The Muslim Judicial Council (MJC) South Africa and its Women’s Forum, in partnership with Islamic Relief, is expected to host several initiatives in response to high levels of gender-based-violence In Cape Town. It forms part of their ongoing commitment to honour the 16 Days of Activism against No Violence Against Women and Children, which is globally commemorated between 25 November and 10 December.
At a press briefing at the MJC Head office in Athlone on Monday, 25 November 2019, the council expressed its deep concern about rising levels of Gender-Based Violence. In a statement, the MJC described the scourge as an “illness which affects all communities irrespective of race or class.”

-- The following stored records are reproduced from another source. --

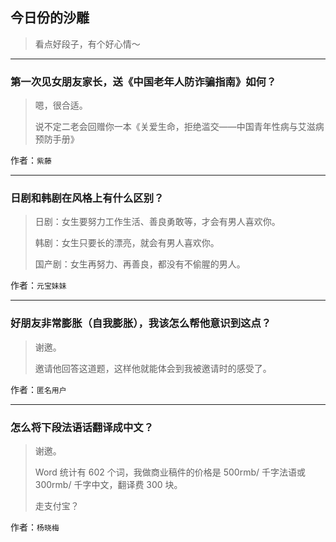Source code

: ## 今日份的沙雕

> 看点好段子，有个好心情～


 
---

### 第一次见女朋友家长，送《中国老年人防诈骗指南》如何？

> 嗯，很合适。
> 
> 说不定二老会回赠你一本《关爱生命，拒绝滥交——中国青年性病与艾滋病预防手册》


作者：`紫藤`

---

### 日剧和韩剧在风格上有什么区别？

> 日剧：女生要努力工作生活、善良勇敢等，才会有男人喜欢你。
> 
> 韩剧：女生只要长的漂亮，就会有男人喜欢你。
> 
> 国产剧：女生再努力、再善良，都没有不偷腥的男人。


作者：`元宝妹妹`

---

### 好朋友非常膨胀（自我膨胀），我该怎么帮他意识到这点？

> 谢邀。
> 
> 邀请他回答这道题，这样他就能体会到我被邀请时的感受了。


作者：`匿名用户`

---

### 怎么将下段法语话翻译成中文？

> 谢邀。
> 
> Word 统计有 602 个词，我做商业稿件的价格是 500rmb/ 千字法语或 300rmb/ 千字中文，翻译费 300 块。
> 
> 走支付宝？


作者：`杨晓梅`
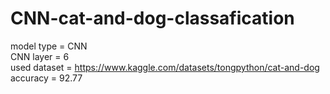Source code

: # CNN-cat-and-dog-classafication
model type = CNN  
CNN layer = 6  
used dataset = https://www.kaggle.com/datasets/tongpython/cat-and-dog  
accuracy = 92.77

Under the slogan “It starts with me- unsilence the violence”, the campaign will emphasise the need for individuals to take action against any and all forms of abuse and raise the status of women back to its high-ranking position, as according to Islam.
It was emphasised that men have a major role to play in changing how society views women and that young men need to encourage each other to be cognisant of the way they speak about and treat women. It was further highlighted that muslim men who justify the abuse of their wives and/or daughters need to be rectified and reminded that it is their duty to honour and protect women.
MJC deputy president, Moulana Abdul Khaliq Allie, reiterated that men must take a stand:
“It really starts with me, that I must be a man that stands for the well being of women and children.”
The campaign calls upon men to take ownership of the fight against GBV. In a statement the campaign calls on men to say:
- It starts with me to be a protector
- It starts with me to create safety for women and children
- It starts with me to stand up for justice, even if it is against my own
- It starts with me to hold myself to account, should I be a perpetrator.
- It starts with me to hold my brother to account, and not turn a blind eye.
The Women’s Forums Muallimah Gadieja Patel-Allie said that the statistics speak for itself and addressing this issue requires a community effort.
“It is appalling to repeat the statistics. We know that it is not a women’s fight, it’s a community fight that starts with the individual. The intention is to role out a campaign that can be consistent right through the year,” said Patel-Allie.
Patel-Allie expressed excitement as she described how various youth will become ambassadors that will lead the programmes, which commence in January 2020. She added that the workshops and programmes targeting young men, including at school.
“We have young men speaking to young men about the importance of honouring women, being their protectors, saying “non” to abuse. Ensure we are holding each other to account tin terms of good behaviour, even the way we speak about women. It’s a complex, multi-pronged approach that needs to be had,” pressed the Muallimah.
Islamic Relief South Africa CEO, Yusuf Mohamed, added that the campaign is a result of years of collaboration with different organisations. This included catalysts programmes from 2017, which saw religious and community leaders and other individuals received training. He added that religious organisations have a major role to play.
“This is the official roll-out of months of collaboration, working with different religious bodies to create a “tool-kit” to address the problem. Dealing with the root causes within our communities and looking at viable solutions requires you to look at t from different perspectives. We know we cannot use the same cut and paste method, region to region (problems) will differ,” explained Mohammed.
“There is a need for faith-based approaches to many of the issues and challenges society is facing. Even though we are looking at it from an Islamic perspective we see that the solutions are all embracing and not limited to Muslims only,” added Mohamed.
Patel-Allie said the womens forum is hopeful that shifting the conversation will be impactful.
“This belongs to all of us. We have to own our statics and ensure our intimate faces first, are dealt with. We must be educated and on par with what is happening. But, more than that, we have to live lives that are conscious of the fact that we have to be accountable for what we do. Pour that out into others where we are working toward creating a positive, healthy community,” encouraged Patel-Allie.
The MJC further called on Imams and all religious leaders across all communities, to address the issue of GBV with the sensitivity and seriousness it deserves.
Upcoming initiatives include a GBV workshop on Tuesday, 26 November at the MJC (SA)offices in Athlone, a unified Khutbah on Friday, 29 November, a picket on the 30th November 2019.